Il
Sammartino, il nostro bianco bobbiese a base malvasia, sauvignon e
ortrugo, è ormai arrivato alla quarta annata (l'ultima delle quali
attualmente è all'interno di una vasca di acciaio, mentre sta per
uscire sul mercato la terza, cioè la 2015); ancora poche per
tracciare veri bilanci, ma sufficienti per iniziare a tirare qualche
somma.

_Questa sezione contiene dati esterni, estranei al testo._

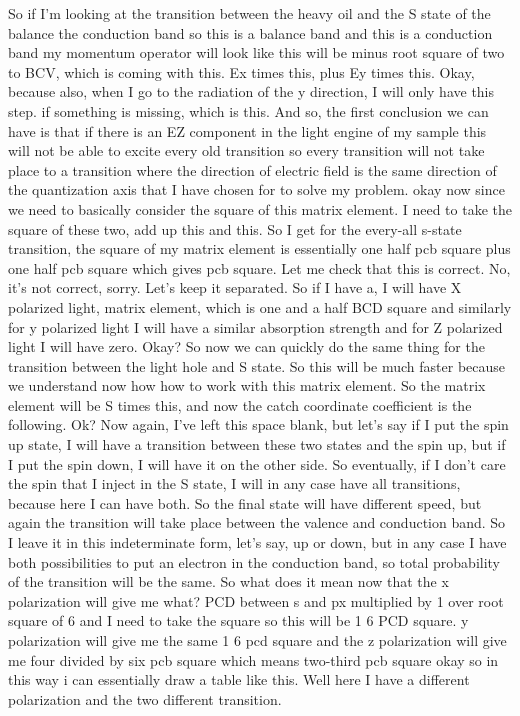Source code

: So if I'm looking at the transition between the heavy oil and the S state of the balance the conduction band so this is a balance band and this is a conduction band my momentum operator will look like this will be minus root square of two to BCV, which is coming with this. Ex times this, plus Ey times this. Okay, because also, when I go to the radiation of the y direction, I will only have this step. if something is missing, which is this. And so, the first conclusion we can have is that if there is an EZ component in the light engine of my sample this will not be able to excite every old transition so every transition will not take place to a transition where the direction of electric field is the same direction of the quantization axis that I have chosen for to solve my problem. okay now since we need to basically consider the square of this matrix element. I need to take the square of these two, add up this and this. So I get for the every-all s-state transition, the square of my matrix element is essentially one half pcb square plus one half pcb square which gives pcb square. Let me check that this is correct. No, it's not correct, sorry. Let's keep it separated. So if I have a, I will have X polarized light, matrix element, which is one and a half BCD square and similarly for y polarized light I will have a similar absorption strength and for Z polarized light I will have zero. Okay? So now we can quickly do the same thing for the transition between the light hole and S state. So this will be much faster because we understand now how how to work with this matrix element. So the matrix element will be S times this, and now the catch coordinate coefficient is the following. Ok? Now again, I've left this space blank, but let's say if I put the spin up state, I will have a transition between these two states and the spin up, but if I put the spin down, I will have it on the other side. So eventually, if I don't care the spin that I inject in the S state, I will in any case have all transitions, because here I can have both. So the final state will have different speed, but again the transition will take place between the valence and conduction band. So I leave it in this indeterminate form, let's say, up or down, but in any case I have both possibilities to put an electron in the conduction band, so total probability of the transition will be the same. So what does it mean now that the x polarization will give me what? PCD between s and px multiplied by 1 over root square of 6 and I need to take the square so this will be 1 6 PCD square. y polarization will give me the same 1 6 pcd square and the z polarization will give me four divided by six pcb square which means two-third pcb square okay so in this way i can essentially draw a table like this. Well here I have a different polarization and the two different transition.
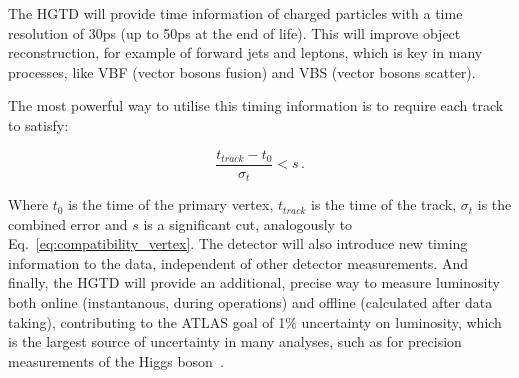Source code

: 
The HGTD will provide time information of charged particles with a time resolution of 30ps (up to 50ps at the end of life). %
This will improve object reconstruction, for example of forward jets and leptons, which is key in many processes, like VBF (vector bosons fusion) and VBS (vector bosons scatter). %

The most powerful way to utilise this timing information is to require each track to satisfy:

\begin{equation}
    \frac{t_{track}-t_0}{\sigma_t} < s \,.
\end{equation}

Where \(t_0\) is the time of the primary vertex, \(t_{track}\) is the time of the track, \(\sigma_t\) is the combined error and \(s\) is a significant cut, analogously to Eq.~\ref{eq:compatibility_vertex}. %
The detector will also introduce new timing information to the data, independent of other detector measurements. And finally, the HGTD will provide an additional, precise way to measure luminosity both online (instantanous, during operations) and offline (calculated after data taking), contributing to the ATLAS goal of 1\% uncertainty on luminosity, which is the largest source of uncertainty in many analyses, such as for precision measurements of the Higgs boson~\cite{CERN-LHCC-2020-007}.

Soprattutto in un anno, il 2016, che ha segnato un importante
cambiamento, filosofico e tecnico, per il Sammartino, una specie di
anno zero.
Serve
soprattutto a noi, osservare il cammino di un vino negli anni, per
capirne i caratteri comuni che attraversano le vendemmie e per comprendere
la vigna: capire cosa può dire, come aiutarla ad esprimersi e in
quale direzione.
Il
2013 era, ed è, snello e agile, anche se ha pagato qualche peccato
di gioventù; super snello il 2014, sottile, inizialmente citrino e
tagliente, ora affilato, ma più aperto ed elegante di un anno fa; il
2015 mostra il suo lato sapido al pari di quello grasso, più
articolato, probabilmente è il più completo fino ad ora. E poi il
2016 (40% malvasia, 32% ortrugo, 28% sauvignon), forse l'anno della
svolta, pieno di energico vigore salato, diretto e pure più
malvasioso del solito.
Al
netto delle variazioni percentuali annue delle tre varietà, ci pare
che alcuni caratteri (principalmente gustativi) tornino sempre: la
sapidità, ad esempio, è un punto fermo, così come l'acidità,
anche nelle annate calde tipo 2015. Lo sprint gustativo, insomma, la
vena fresca e spedita c'è ed è come un filo rosso che attraversa la
pur breve storia del Sammartino.
Da
quest'anno poi abbiamo intrapreso una strada per noi nuova, abbiamo
chiuso un capitolo che negli anni ci ha aiutato a capire e a
conoscere, ma che ormai rischiava di diventare una gabbia e ne
abbiamo aperto un altro, con tutta una serie di questioni inedite da
affrontare. Un salto di pagina che origina interrogativi ed apre
tante porte che, nel bene e nel male, faranno crescere la nostra
consapevolezza.
Per
fare il vino buono è essenziale avere la terra giusta e l'uva buona,
certo, ma bisogna avere anche testa fredda, nervi saldi, cuore e
culo. Come tutto ciò si incroci nell'arco di un'annata per arrivare
a comporre quello che finisce dentro una bottiglia è piuttosto
incasinato, ma è ciò che accade. Testa fredda e nervi saldi per non
farsi prendere dal panico e fare meno cazzate possibili; cuore
(intuito, sensibilità), l'ingrediente più bello da dire, ma non
necessariamente il più importante; culo, e il culo è culo, e quasi
sempre ci vuole anche quello per fare buoni vini.